Performs a full dynamic relax on a given system at the given temperature to the specified pressure state.

Parameters:

  • lammps_command (str) – Command for running LAMMPS.

  • system (atomman.System) – The system to perform the calculation on.

  • potential (atomman.lammps.Potential) – The LAMMPS implemented potential to use.

  • temperature (float) – The temperature to run at.

  • mpi_command (str, optional) – The MPI command for running LAMMPS in parallel. If not given, LAMMPS will run serially.

  • p (int, optional) – The Uhlenbeck-Ford energy scale multiplier. Allowed values are 1, 25, 50, 75, and 100. Default value is 50.

  • sigma (float, optional) – The Uhlenbeck-Ford length scale parameter. Default value is 1.5.

  • equilsteps (int, optional) – The number of equilibration timesteps at the beginning of simulations to ignore before evaluations. This is used before each thermo switch run. Default value is 25000.

  • switchsteps (int, optional) – The number of integration steps to perform during each of the two switch runs. Default value is 50000.

  • pressure (float, optional) – A value of pressure to use for computing the Gibbs free energy from the Helmholtz free energy. NOTE: this is not used to equilibrate the system during this calculation! Default value is 0.0.

  • randomseed (int or None, optional) – Random number seed used by LAMMPS. Default is None which will select a random int between 1 and 900000000.

Returns:

Dictionary of results consisting of keys:

  • ’work_forward’ (float) - The work/atom during the forward switching step.

  • ’work_reverse’ (float) - The work/atom during the reverse switching step.

  • ’work’ (float) - The reversible work/atom.

  • ’Helmholtz_reference’ (float) - The Helmholtz free energy/atom for the reference Einstein solid.

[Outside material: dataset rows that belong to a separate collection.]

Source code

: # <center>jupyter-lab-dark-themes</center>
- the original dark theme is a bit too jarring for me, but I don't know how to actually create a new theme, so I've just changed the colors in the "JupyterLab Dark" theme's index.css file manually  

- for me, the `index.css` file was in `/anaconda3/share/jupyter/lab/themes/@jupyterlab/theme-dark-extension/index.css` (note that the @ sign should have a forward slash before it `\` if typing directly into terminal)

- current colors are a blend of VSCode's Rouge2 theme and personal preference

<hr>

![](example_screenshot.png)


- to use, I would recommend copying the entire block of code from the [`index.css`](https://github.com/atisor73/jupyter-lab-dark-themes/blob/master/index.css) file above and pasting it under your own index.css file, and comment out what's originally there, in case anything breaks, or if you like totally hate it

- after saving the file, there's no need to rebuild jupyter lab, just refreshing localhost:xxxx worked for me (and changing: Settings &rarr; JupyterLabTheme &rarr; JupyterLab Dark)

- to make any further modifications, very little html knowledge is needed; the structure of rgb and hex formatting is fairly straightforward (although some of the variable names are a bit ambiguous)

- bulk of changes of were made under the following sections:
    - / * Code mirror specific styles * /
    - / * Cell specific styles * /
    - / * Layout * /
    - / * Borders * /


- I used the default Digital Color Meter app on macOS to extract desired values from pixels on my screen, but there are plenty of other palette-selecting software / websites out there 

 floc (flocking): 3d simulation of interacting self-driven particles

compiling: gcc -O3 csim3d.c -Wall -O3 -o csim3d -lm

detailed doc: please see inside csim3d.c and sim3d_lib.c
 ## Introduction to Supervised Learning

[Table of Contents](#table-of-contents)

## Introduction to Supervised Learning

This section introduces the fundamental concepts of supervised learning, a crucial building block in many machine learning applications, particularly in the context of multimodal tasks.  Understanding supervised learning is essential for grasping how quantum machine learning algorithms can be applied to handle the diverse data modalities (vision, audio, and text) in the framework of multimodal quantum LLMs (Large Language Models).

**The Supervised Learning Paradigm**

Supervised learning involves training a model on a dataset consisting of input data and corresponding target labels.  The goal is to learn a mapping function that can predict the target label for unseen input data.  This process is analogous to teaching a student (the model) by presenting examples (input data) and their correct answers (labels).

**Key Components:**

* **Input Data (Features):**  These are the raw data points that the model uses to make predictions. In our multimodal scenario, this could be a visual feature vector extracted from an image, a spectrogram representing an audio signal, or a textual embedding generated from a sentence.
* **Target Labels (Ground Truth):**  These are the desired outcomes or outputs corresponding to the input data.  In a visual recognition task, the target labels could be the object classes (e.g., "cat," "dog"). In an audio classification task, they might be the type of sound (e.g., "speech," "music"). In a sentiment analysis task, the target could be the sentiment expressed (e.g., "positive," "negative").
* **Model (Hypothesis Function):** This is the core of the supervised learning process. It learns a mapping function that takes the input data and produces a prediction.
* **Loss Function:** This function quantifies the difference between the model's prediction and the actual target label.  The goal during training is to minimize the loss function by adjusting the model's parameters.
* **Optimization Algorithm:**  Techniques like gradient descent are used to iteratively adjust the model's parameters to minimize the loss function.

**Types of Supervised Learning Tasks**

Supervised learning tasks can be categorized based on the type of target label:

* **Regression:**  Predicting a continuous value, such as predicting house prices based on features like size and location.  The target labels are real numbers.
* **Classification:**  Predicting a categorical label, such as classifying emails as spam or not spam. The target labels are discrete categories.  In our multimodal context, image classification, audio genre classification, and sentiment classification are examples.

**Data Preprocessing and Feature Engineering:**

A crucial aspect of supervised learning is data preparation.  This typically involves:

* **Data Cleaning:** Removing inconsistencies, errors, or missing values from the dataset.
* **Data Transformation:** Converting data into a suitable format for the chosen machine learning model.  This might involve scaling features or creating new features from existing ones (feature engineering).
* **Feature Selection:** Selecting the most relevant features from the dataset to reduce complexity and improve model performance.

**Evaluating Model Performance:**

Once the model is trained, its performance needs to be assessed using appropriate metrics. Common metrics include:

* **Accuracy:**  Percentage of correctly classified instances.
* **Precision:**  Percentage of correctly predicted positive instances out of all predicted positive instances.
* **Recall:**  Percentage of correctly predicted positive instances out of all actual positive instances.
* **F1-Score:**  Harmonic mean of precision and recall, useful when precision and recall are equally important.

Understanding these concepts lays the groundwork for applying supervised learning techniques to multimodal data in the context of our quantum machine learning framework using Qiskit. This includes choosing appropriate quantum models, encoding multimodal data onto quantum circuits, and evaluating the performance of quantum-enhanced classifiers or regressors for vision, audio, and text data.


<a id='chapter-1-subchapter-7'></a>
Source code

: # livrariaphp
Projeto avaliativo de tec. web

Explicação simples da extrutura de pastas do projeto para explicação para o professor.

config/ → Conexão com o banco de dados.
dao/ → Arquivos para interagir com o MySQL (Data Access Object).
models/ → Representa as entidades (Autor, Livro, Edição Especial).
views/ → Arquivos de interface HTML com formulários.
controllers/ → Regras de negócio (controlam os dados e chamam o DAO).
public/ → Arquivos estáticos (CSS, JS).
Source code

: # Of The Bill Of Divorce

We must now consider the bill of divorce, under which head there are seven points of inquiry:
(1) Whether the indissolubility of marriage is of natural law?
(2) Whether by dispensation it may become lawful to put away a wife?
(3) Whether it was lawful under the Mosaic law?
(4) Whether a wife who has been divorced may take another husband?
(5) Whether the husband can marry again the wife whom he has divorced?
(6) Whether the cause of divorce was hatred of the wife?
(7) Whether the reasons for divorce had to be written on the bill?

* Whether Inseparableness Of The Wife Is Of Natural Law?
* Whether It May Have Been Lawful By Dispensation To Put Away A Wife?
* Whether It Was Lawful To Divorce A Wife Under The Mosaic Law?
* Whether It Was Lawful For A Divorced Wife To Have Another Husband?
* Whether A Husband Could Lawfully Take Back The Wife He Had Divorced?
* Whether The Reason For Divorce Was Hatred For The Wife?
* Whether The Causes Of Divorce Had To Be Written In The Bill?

  • ’Helmholtz’ (float) - The Helmholtz free energy/atom.

  • ’Gibbs’ (float) - The Gibbs free energy/atom.

Return type:

dict

ideal_gas_free_energy(temperature, volume, masses, natoms)

Get the free energy of an ideal gas

Parameters:

  • temperature (float) – The temperature to use.

  • volume (float) – The total volume of the system.

  • masses (float or list) – The atomic masses for each atom type.

  • natoms (float or list) – The number of atoms for each atom type.

Returns:

Computed free energy of the ideal gas.

Return type:

float

integrate_for_work(hamil_forward, hamil_reverse)
modify_hybrid_pair_info_ufm(pair_info, ufm, energy_unit='eV', length_unit='angstrom')
modify_pair_info_ufm(pair_info, ufm, energy_unit='eV', length_unit='angstrom')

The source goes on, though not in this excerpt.